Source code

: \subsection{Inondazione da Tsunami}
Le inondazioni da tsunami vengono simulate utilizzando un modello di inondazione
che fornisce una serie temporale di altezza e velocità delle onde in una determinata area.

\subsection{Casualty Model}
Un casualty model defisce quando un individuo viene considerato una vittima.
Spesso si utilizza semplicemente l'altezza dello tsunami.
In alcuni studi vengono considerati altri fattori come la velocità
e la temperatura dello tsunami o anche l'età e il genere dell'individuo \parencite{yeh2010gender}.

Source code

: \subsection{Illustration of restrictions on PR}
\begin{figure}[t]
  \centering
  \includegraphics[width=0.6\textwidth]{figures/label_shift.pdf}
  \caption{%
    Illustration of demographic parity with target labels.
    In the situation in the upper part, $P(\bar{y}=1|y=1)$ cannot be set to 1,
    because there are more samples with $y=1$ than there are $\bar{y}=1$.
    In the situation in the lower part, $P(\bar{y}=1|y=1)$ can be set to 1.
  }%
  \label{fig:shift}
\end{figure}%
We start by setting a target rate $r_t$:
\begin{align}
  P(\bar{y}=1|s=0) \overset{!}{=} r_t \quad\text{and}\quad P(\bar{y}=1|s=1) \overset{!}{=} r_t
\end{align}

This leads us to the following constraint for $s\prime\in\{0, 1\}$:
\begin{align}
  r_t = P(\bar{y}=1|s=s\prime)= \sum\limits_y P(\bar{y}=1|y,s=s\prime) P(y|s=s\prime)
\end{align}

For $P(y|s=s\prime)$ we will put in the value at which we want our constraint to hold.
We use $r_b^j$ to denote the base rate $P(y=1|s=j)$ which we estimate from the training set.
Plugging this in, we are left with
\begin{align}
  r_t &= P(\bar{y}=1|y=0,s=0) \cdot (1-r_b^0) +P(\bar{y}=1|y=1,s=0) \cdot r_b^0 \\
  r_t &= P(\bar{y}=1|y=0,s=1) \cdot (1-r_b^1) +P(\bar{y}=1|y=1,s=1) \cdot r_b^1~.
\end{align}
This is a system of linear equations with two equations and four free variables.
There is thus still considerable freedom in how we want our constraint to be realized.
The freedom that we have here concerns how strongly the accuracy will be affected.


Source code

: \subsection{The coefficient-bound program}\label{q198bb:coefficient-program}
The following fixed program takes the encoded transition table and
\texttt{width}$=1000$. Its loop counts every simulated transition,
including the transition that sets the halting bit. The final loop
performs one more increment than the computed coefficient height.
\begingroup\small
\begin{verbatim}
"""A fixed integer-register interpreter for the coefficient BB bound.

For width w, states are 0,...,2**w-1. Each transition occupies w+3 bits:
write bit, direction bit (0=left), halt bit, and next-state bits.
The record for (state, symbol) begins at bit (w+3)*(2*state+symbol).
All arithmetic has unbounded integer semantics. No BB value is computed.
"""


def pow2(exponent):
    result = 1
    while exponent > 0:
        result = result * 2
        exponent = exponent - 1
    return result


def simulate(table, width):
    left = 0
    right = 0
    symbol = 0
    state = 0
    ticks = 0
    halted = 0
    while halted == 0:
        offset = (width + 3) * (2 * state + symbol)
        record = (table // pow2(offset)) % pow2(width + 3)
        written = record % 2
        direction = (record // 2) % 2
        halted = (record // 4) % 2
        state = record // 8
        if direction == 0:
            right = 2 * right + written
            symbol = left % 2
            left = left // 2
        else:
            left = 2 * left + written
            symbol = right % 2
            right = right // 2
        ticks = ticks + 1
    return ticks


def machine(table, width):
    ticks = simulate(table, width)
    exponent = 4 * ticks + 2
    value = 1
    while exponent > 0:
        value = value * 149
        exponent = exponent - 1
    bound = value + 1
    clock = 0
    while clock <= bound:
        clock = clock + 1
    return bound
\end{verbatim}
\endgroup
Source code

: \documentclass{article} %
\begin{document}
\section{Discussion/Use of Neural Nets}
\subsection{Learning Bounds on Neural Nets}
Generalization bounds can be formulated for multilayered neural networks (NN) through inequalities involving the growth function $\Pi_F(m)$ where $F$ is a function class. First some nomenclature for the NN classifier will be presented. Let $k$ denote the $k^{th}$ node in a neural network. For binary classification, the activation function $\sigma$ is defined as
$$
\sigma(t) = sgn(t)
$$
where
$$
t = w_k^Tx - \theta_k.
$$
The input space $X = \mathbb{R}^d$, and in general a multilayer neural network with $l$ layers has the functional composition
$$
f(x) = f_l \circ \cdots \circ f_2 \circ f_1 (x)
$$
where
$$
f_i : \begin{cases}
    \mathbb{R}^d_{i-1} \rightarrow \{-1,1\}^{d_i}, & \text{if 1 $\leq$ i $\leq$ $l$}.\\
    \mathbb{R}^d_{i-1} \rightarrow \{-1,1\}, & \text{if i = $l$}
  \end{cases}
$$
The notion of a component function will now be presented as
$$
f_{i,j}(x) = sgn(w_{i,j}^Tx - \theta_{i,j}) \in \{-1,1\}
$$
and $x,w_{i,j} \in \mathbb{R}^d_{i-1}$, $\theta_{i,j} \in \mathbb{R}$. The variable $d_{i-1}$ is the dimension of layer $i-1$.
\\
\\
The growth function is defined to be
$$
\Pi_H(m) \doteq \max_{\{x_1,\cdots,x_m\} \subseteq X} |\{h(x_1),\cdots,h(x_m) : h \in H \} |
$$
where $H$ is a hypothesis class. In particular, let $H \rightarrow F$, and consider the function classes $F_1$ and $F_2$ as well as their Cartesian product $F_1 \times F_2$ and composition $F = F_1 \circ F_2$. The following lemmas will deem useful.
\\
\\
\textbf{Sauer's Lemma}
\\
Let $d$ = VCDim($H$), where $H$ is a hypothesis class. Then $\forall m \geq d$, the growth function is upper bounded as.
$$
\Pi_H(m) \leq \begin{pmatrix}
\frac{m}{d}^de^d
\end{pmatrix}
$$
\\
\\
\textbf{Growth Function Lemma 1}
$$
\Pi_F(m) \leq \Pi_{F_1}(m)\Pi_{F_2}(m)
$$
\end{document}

+ + + + + + +

* **Exercise requirements**:
Give back all the material, with each line exactly as it stands.

* **Reply**:
Source code

: \subsection{Inondazione da Tsunami}
Le inondazioni da tsunami vengono simulate utilizzando un modello di inondazione
che fornisce una serie temporale di altezza e velocità delle onde in una determinata area.

\subsection{Casualty Model}
Un casualty model defisce quando un individuo viene considerato una vittima.
Spesso si utilizza semplicemente l'altezza dello tsunami.
In alcuni studi vengono considerati altri fattori come la velocità
e la temperatura dello tsunami o anche l'età e il genere dell'individuo \parencite{yeh2010gender}.

Source code

: \subsection{Illustration of restrictions on PR}
\begin{figure}[t]
  \centering
  \includegraphics[width=0.6\textwidth]{figures/label_shift.pdf}
  \caption{%
    Illustration of demographic parity with target labels.
    In the situation in the upper part, $P(\bar{y}=1|y=1)$ cannot be set to 1,
    because there are more samples with $y=1$ than there are $\bar{y}=1$.
    In the situation in the lower part, $P(\bar{y}=1|y=1)$ can be set to 1.
  }%
  \label{fig:shift}
\end{figure}%
We start by setting a target rate $r_t$:
\begin{align}
  P(\bar{y}=1|s=0) \overset{!}{=} r_t \quad\text{and}\quad P(\bar{y}=1|s=1) \overset{!}{=} r_t
\end{align}

This leads us to the following constraint for $s\prime\in\{0, 1\}$:
\begin{align}
  r_t = P(\bar{y}=1|s=s\prime)= \sum\limits_y P(\bar{y}=1|y,s=s\prime) P(y|s=s\prime)
\end{align}

For $P(y|s=s\prime)$ we will put in the value at which we want our constraint to hold.
We use $r_b^j$ to denote the base rate $P(y=1|s=j)$ which we estimate from the training set.
Plugging this in, we are left with
\begin{align}
  r_t &= P(\bar{y}=1|y=0,s=0) \cdot (1-r_b^0) +P(\bar{y}=1|y=1,s=0) \cdot r_b^0 \\
  r_t &= P(\bar{y}=1|y=0,s=1) \cdot (1-r_b^1) +P(\bar{y}=1|y=1,s=1) \cdot r_b^1~.
\end{align}
This is a system of linear equations with two equations and four free variables.
There is thus still considerable freedom in how we want our constraint to be realized.
The freedom that we have here concerns how strongly the accuracy will be affected.


Source code

: \subsection{The coefficient-bound program}\label{q198bb:coefficient-program}
The following fixed program takes the encoded transition table and
\texttt{width}$=1000$. Its loop counts every simulated transition,
including the transition that sets the halting bit. The final loop
performs one more increment than the computed coefficient height.
\begingroup\small
\begin{verbatim}
"""A fixed integer-register interpreter for the coefficient BB bound.

For width w, states are 0,...,2**w-1. Each transition occupies w+3 bits:
write bit, direction bit (0=left), halt bit, and next-state bits.
The record for (state, symbol) begins at bit (w+3)*(2*state+symbol).
All arithmetic has unbounded integer semantics. No BB value is computed.
"""


def pow2(exponent):
    result = 1
    while exponent > 0:
        result = result * 2
        exponent = exponent - 1
    return result


def simulate(table, width):
    left = 0
    right = 0
    symbol = 0
    state = 0
    ticks = 0
    halted = 0
    while halted == 0:
        offset = (width + 3) * (2 * state + symbol)
        record = (table // pow2(offset)) % pow2(width + 3)
        written = record % 2
        direction = (record // 2) % 2
        halted = (record // 4) % 2
        state = record // 8
        if direction == 0:
            right = 2 * right + written
            symbol = left % 2
            left = left // 2
        else:
            left = 2 * left + written
            symbol = right % 2
            right = right // 2
        ticks = ticks + 1
    return ticks


def machine(table, width):
    ticks = simulate(table, width)
    exponent = 4 * ticks + 2
    value = 1
    while exponent > 0:
        value = value * 149
        exponent = exponent - 1
    bound = value + 1
    clock = 0
    while clock <= bound:
        clock = clock + 1
    return bound
\end{verbatim}
\endgroup
Source code

: \documentclass{article} %
\begin{document}
\section{Discussion/Use of Neural Nets}
\subsection{Learning Bounds on Neural Nets}
Generalization bounds can be formulated for multilayered neural networks (NN) through inequalities involving the growth function $\Pi_F(m)$ where $F$ is a function class. First some nomenclature for the NN classifier will be presented. Let $k$ denote the $k^{th}$ node in a neural network. For binary classification, the activation function $\sigma$ is defined as
$$
\sigma(t) = sgn(t)
$$
where
$$
t = w_k^Tx - \theta_k.
$$
The input space $X = \mathbb{R}^d$, and in general a multilayer neural network with $l$ layers has the functional composition
$$
f(x) = f_l \circ \cdots \circ f_2 \circ f_1 (x)
$$
where
$$
f_i : \begin{cases}
    \mathbb{R}^d_{i-1} \rightarrow \{-1,1\}^{d_i}, & \text{if 1 $\leq$ i $\leq$ $l$}.\\
    \mathbb{R}^d_{i-1} \rightarrow \{-1,1\}, & \text{if i = $l$}
  \end{cases}
$$
The notion of a component function will now be presented as
$$
f_{i,j}(x) = sgn(w_{i,j}^Tx - \theta_{i,j}) \in \{-1,1\}
$$
and $x,w_{i,j} \in \mathbb{R}^d_{i-1}$, $\theta_{i,j} \in \mathbb{R}$. The variable $d_{i-1}$ is the dimension of layer $i-1$.
\\
\\
The growth function is defined to be
$$
\Pi_H(m) \doteq \max_{\{x_1,\cdots,x_m\} \subseteq X} |\{h(x_1),\cdots,h(x_m) : h \in H \} |
$$
where $H$ is a hypothesis class. In particular, let $H \rightarrow F$, and consider the function classes $F_1$ and $F_2$ as well as their Cartesian product $F_1 \times F_2$ and composition $F = F_1 \circ F_2$. The following lemmas will deem useful.
\\
\\
\textbf{Sauer's Lemma}
\\
Let $d$ = VCDim($H$), where $H$ is a hypothesis class. Then $\forall m \geq d$, the growth function is upper bounded as.
$$
\Pi_H(m) \leq \begin{pmatrix}
\frac{m}{d}^de^d
\end{pmatrix}
$$
\\
\\
\textbf{Growth Function Lemma 1}
$$
\Pi_F(m) \leq \Pi_{F_1}(m)\Pi_{F_2}(m)
$$
\end{document}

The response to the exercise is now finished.